E. besuchte die Volsschule in Altach (Bezrik Feldkirch). Die Matura, die österreichische Reifeprüfung absolvierte er im Jesuiten-Internat "Stella Matutina" in Feldkirch (Vorarlberg). Daran schloss sich das Studium der Jurisprudenz in Innsbruck, Wien, Paris und London an. 1934 promovierte er zum Dr. jur.

Wirken

Von 1935-1947 war E. als Angestellter in der Industrie tätig, z. B. beim Otto Wolff Eisenkonzern in Köln und Lissabon. 1947 trat er in den diplomatischen Dienst ein.

Nach Tätigkeit in der Zentrale gehörte E. von 1949 bis 1953 der Österreichischen Gesandtschaft in Rio de Janeiro an.

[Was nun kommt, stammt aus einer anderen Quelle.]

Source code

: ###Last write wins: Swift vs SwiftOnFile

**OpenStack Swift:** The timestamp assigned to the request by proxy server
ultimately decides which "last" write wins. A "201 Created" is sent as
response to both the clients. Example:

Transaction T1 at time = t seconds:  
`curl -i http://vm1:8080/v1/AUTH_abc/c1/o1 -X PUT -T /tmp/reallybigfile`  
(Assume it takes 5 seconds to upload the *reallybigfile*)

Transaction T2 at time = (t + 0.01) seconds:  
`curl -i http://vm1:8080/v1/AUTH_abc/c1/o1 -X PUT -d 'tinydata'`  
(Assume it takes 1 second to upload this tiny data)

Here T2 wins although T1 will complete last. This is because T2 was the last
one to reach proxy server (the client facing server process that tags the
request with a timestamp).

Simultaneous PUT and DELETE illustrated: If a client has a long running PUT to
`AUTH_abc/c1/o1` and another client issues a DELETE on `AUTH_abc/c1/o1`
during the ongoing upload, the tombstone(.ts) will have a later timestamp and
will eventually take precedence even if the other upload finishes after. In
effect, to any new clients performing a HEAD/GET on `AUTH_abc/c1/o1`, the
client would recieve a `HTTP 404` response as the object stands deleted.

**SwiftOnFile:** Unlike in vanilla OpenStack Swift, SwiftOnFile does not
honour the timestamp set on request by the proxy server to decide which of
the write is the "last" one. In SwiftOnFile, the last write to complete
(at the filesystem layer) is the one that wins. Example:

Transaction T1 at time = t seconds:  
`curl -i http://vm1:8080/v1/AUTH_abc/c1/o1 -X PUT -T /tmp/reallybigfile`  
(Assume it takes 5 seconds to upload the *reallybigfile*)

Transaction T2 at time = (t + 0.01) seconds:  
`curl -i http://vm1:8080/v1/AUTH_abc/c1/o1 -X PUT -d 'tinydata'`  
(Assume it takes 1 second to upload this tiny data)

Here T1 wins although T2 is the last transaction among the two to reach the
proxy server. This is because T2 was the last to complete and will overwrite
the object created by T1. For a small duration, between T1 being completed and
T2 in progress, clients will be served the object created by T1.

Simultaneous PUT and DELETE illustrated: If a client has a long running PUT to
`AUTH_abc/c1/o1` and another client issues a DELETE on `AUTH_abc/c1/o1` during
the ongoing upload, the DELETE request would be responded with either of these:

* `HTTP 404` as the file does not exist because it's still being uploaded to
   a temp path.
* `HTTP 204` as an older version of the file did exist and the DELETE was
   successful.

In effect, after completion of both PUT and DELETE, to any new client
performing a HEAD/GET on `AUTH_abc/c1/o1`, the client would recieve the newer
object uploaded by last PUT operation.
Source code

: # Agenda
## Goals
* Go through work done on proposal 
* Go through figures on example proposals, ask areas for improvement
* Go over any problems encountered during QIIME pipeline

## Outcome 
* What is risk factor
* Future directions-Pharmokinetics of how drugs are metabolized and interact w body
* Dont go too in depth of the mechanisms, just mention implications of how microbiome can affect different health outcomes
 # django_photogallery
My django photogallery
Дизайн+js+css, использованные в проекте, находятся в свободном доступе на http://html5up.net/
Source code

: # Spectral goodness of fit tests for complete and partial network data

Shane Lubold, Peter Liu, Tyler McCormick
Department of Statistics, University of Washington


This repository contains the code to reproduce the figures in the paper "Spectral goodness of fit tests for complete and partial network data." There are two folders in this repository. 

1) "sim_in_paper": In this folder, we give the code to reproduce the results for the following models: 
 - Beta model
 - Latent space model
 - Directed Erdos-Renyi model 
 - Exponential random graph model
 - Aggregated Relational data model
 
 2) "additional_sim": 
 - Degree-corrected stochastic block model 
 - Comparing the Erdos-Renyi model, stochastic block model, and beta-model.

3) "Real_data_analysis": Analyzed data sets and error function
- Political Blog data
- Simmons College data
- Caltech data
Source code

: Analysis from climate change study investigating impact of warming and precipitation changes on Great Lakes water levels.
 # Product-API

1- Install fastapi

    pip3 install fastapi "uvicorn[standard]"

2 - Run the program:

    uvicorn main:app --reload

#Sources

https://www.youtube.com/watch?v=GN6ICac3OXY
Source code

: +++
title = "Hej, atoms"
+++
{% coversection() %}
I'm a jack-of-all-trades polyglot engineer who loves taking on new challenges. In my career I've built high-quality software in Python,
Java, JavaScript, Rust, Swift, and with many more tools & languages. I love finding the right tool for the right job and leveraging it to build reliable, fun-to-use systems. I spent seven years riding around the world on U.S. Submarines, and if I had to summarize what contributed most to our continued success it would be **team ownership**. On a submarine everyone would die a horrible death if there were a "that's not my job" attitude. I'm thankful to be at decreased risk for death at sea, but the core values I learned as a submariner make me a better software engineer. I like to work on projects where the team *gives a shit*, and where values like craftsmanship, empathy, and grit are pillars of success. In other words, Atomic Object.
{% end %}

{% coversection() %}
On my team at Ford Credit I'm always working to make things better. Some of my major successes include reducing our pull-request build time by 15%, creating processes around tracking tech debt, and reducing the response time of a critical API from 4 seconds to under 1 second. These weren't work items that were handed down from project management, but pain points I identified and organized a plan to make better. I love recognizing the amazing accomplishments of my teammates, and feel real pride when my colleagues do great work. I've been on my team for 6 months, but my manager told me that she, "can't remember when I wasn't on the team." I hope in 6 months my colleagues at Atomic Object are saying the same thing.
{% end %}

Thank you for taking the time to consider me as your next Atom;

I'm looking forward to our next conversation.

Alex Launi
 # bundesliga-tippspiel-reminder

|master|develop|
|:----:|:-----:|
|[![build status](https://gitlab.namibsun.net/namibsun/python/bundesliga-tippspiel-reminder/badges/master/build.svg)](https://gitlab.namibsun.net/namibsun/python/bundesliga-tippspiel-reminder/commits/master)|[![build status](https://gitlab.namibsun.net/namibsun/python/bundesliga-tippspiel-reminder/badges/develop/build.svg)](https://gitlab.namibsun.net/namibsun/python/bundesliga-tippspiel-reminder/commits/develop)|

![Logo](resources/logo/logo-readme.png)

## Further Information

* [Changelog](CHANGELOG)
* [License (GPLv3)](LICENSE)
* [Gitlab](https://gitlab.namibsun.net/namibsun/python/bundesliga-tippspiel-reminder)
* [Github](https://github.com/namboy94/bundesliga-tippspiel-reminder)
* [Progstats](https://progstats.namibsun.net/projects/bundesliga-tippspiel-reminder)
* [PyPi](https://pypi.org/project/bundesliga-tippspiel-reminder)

Dann kehrte er für zehn Jahre ins Bundeskanzleramt nach Wien zurück, war aber von 1953 bis 1955 gleichzeitig stellv. österreichischer Beobachter beim Europarat in Straßburg.

Im Jahre 1958 wurde E. zum Gesandten in Prag und 1960 zum Botschafter in Lissabon ernannt. Von 1964 bis 1966 war er dann Chef des Protokolls am Ballhausplatz (Außenministerium) in Wien.

Anschließend ging er als österreichischer ...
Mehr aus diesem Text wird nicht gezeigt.